╭─ Dataset
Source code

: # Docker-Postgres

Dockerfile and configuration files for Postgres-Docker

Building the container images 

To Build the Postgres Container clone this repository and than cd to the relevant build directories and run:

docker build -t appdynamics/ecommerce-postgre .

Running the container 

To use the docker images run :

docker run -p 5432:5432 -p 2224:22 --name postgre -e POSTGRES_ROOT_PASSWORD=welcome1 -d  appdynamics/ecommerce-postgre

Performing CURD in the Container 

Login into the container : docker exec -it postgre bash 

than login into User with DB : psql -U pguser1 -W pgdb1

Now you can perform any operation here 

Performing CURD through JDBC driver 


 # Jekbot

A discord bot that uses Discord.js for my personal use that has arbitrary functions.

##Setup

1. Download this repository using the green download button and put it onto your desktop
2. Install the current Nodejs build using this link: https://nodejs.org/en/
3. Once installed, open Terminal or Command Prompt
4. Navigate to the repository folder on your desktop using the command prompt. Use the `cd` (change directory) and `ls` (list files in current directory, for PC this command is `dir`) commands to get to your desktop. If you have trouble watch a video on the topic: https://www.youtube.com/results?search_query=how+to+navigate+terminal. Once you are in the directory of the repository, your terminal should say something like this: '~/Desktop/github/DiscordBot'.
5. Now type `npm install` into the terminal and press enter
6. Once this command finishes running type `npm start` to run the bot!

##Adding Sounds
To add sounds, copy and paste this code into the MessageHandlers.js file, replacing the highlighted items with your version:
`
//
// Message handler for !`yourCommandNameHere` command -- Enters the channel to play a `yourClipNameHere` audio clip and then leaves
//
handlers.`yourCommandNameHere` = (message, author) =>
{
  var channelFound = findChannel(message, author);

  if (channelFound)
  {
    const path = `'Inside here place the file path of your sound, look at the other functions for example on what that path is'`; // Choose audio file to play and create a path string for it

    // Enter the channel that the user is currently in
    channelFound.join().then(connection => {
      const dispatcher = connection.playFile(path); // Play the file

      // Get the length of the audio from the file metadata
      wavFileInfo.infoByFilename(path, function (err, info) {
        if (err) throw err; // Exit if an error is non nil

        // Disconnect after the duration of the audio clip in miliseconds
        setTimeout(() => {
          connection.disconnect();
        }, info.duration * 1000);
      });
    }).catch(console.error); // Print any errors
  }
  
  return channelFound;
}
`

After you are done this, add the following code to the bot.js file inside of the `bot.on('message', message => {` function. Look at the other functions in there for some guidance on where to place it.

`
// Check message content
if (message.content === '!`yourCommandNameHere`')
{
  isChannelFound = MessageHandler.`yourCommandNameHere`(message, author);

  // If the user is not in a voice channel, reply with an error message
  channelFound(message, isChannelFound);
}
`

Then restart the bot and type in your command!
╰─
Directions
Every line holding the string "author" should be copied here, so please find those lines in the data.

Problem solution
handlers.`yourCommandNameHere` = (message, author) =>
  var channelFound = findChannel(message, author);
  isChannelFound = MessageHandler.`yourCommandNameHere`(message, author);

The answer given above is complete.